#### [Work request]
Retype each line of the data below exactly, beginning with the first and ending with the one that contains "Integrando, $\ S=\dfrac". Pictures do not belong in the copy.

[Source records]
____
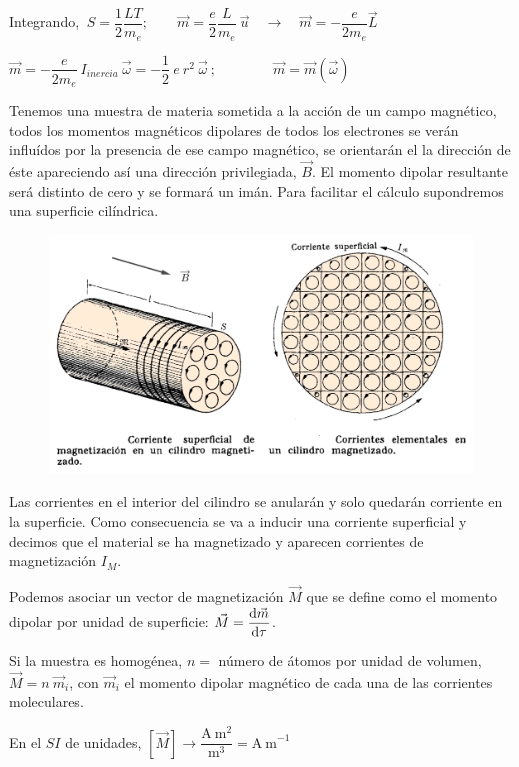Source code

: Integrando, $\ S=\dfrac 1 2 \dfrac {L T}{m_e}; \qquad \vec m = \dfrac e 2 \dfrac L {m_e}\ \vec u \quad \to \quad \vec m = - \dfrac{e}{2m_e} \vec L$

$\vec m = - \dfrac {e}{2m_e} \ I_{inercia} \ \vec \omega= - \dfrac 1 2 \ e \ r^2 \ \vec \omega\ ; \qquad \qquad \vec m = \vec m ( \vec \omega  )$

Tenemos una muestra de materia sometida a la acción de un campo magnético, todos los momentos magnéticos dipolares de todos los electrones se verán influídos por la presencia de ese campo magnético, se orientarán el la dirección de éste apareciendo así una dirección privilegiada, $\vec B$. El momento dipolar resultante será distinto de cero y se formará un imán. Para facilitar el cálculo supondremos una superficie cilíndrica.

\begin{figure}[H]
	\centering
	\includegraphics[width=1.05\textwidth]{imagenes/imagenes27/T27IM09.png}
\end{figure}	

Las corrientes en el interior del cilindro se anularán y solo quedarán  corriente en la superficie.
Como consecuencia se va a inducir una corriente superficial y decimos que el material se ha magnetizado y aparecen corrientes de magnetización  $I_M$.

Podemos asociar un vector de magnetización $\vec M$ que se define como el momento dipolar por unidad de superficie: $\displaystyle \vec M=\dv{\vec m}{\tau}$.

Si la muestra es homogénea, $n=$ número de átomos por unidad de volumen, $\vec M = n\ \vec m_i$, con $\vec m_i$ el momento dipolar magnético de cada una de las corrientes moleculares.

En el $SI$ de unidades, $[\vec M] \to \dfrac { \mathrm{A} \ \mathrm{m}^2 } {\mathrm {m}^3} = \mathrm{A\ m}^{-1}$

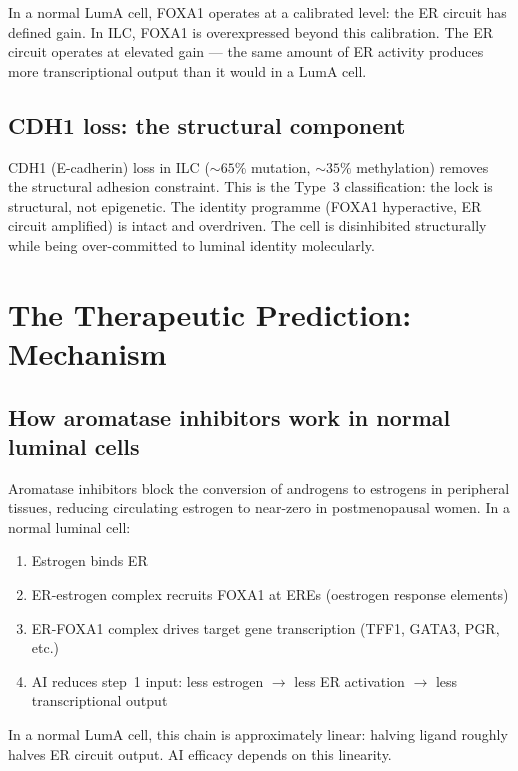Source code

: \documentclass[12pt, a4paper]{article}
\begin{document}
In a normal LumA cell, FOXA1 operates at a
calibrated level: the ER circuit has defined gain.
In ILC, FOXA1 is overexpressed beyond this
calibration. The ER circuit operates at elevated
gain --- the same amount of ER activity produces
more transcriptional output than it would in a
LumA cell.

\subsection{CDH1 loss: the structural component}

CDH1 (E-cadherin) loss in ILC
(${\sim}65\%$ mutation, ${\sim}35\%$ methylation)
removes the structural adhesion constraint.
This is the Type~3 classification: the lock is
structural, not epigenetic. The identity programme
(FOXA1 hyperactive, ER circuit amplified) is intact
and overdriven. The cell is disinhibited structurally
while being over-committed to luminal identity
molecularly.

\section{The Therapeutic Prediction: Mechanism}

\subsection{How aromatase inhibitors work in
normal luminal cells}

Aromatase inhibitors block the conversion of
androgens to estrogens in peripheral tissues,
reducing circulating estrogen to near-zero in
postmenopausal women. In a normal luminal cell:

\begin{enumerate}
    \item Estrogen binds ER
    \item ER-estrogen complex recruits FOXA1
    at EREs (oestrogen response elements)
    \item ER-FOXA1 complex drives target
    gene transcription (TFF1, GATA3, PGR, etc.)
    \item AI reduces step~1 input: less estrogen
    $\rightarrow$ less ER activation $\rightarrow$
    less transcriptional output
\end{enumerate}

In a normal LumA cell, this chain is approximately
linear: halving ligand roughly halves ER circuit
output. AI efficacy depends on this linearity.
\end{document}
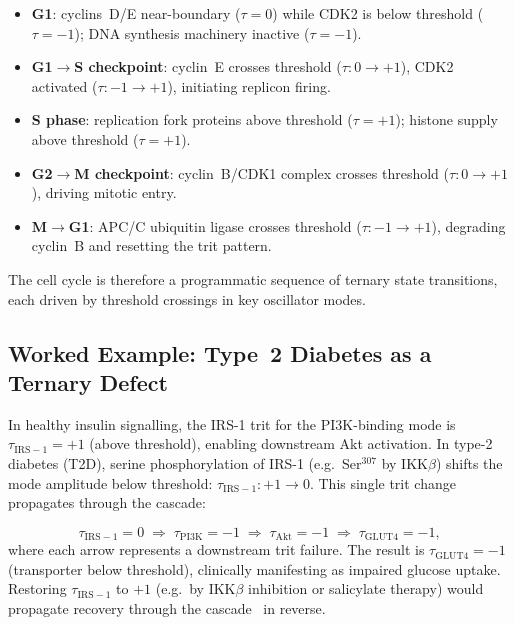 \begin{itemize}[nosep]
    \item \textbf{G1}: cyclins~D/E near-boundary ($\tau=0$) while CDK2 is
          below threshold ($\tau=-1$); DNA synthesis machinery inactive ($\tau=-1$).
    \item \textbf{G1$\to$S checkpoint}: cyclin~E crosses threshold ($\tau:
          0\to+1$), CDK2 activated ($\tau:-1\to+1$), initiating replicon firing.
    \item \textbf{S phase}: replication fork proteins above threshold ($\tau=+1$);
          histone supply above threshold ($\tau=+1$).
    \item \textbf{G2$\to$M checkpoint}: cyclin~B/CDK1 complex crosses threshold
          ($\tau:0\to+1$), driving mitotic entry.
    \item \textbf{M$\to$G1}: APC/C ubiquitin ligase crosses threshold
          ($\tau:-1\to+1$), degrading cyclin~B and resetting the trit pattern.
\end{itemize}

The cell cycle is therefore a programmatic sequence of ternary state
transitions, each driven by threshold crossings in key oscillator modes.

\subsection{Worked Example: Type~2 Diabetes as a Ternary Defect}

In healthy insulin signalling, the IRS-1 trit for the PI3K-binding mode is
$\tau_{\mathrm{IRS-1}}=+1$ (above threshold), enabling downstream Akt
activation.  In type-2 diabetes (T2D), serine phosphorylation of IRS-1
(e.g.\ Ser$^{307}$ by IKK$\beta$) shifts the mode amplitude below threshold:
$\tau_{\mathrm{IRS-1}}:+1\to 0$.  This single trit change propagates through
the cascade:

\begin{equation}
    \tau_{\mathrm{IRS-1}}=0
    \;\Rightarrow\;
    \tau_{\mathrm{PI3K}}=-1
    \;\Rightarrow\;
    \tau_{\mathrm{Akt}}=-1
    \;\Rightarrow\;
    \tau_{\mathrm{GLUT4}}=-1,
    \label{eq:ch03-t2d-trit}
\end{equation}
where each arrow represents a downstream trit failure.  The result is
$\tau_{\mathrm{GLUT4}}=-1$ (transporter below threshold), clinically
manifesting as impaired glucose uptake.  Restoring $\tau_{\mathrm{IRS-1}}$
to $+1$ (e.g.\ by IKK$\beta$ inhibition or salicylate therapy) would
propagate recovery through the cascade~ in reverse.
____
#### [Exercise response]
Source code

: Integrando, $\ S=\dfrac 1 2 \dfrac {L T}{m_e}; \qquad \vec m = \dfrac e 2 \dfrac L {m_e}\ \vec u \quad \to \quad \vec m = - \dfrac{e}{2m_e} \vec L$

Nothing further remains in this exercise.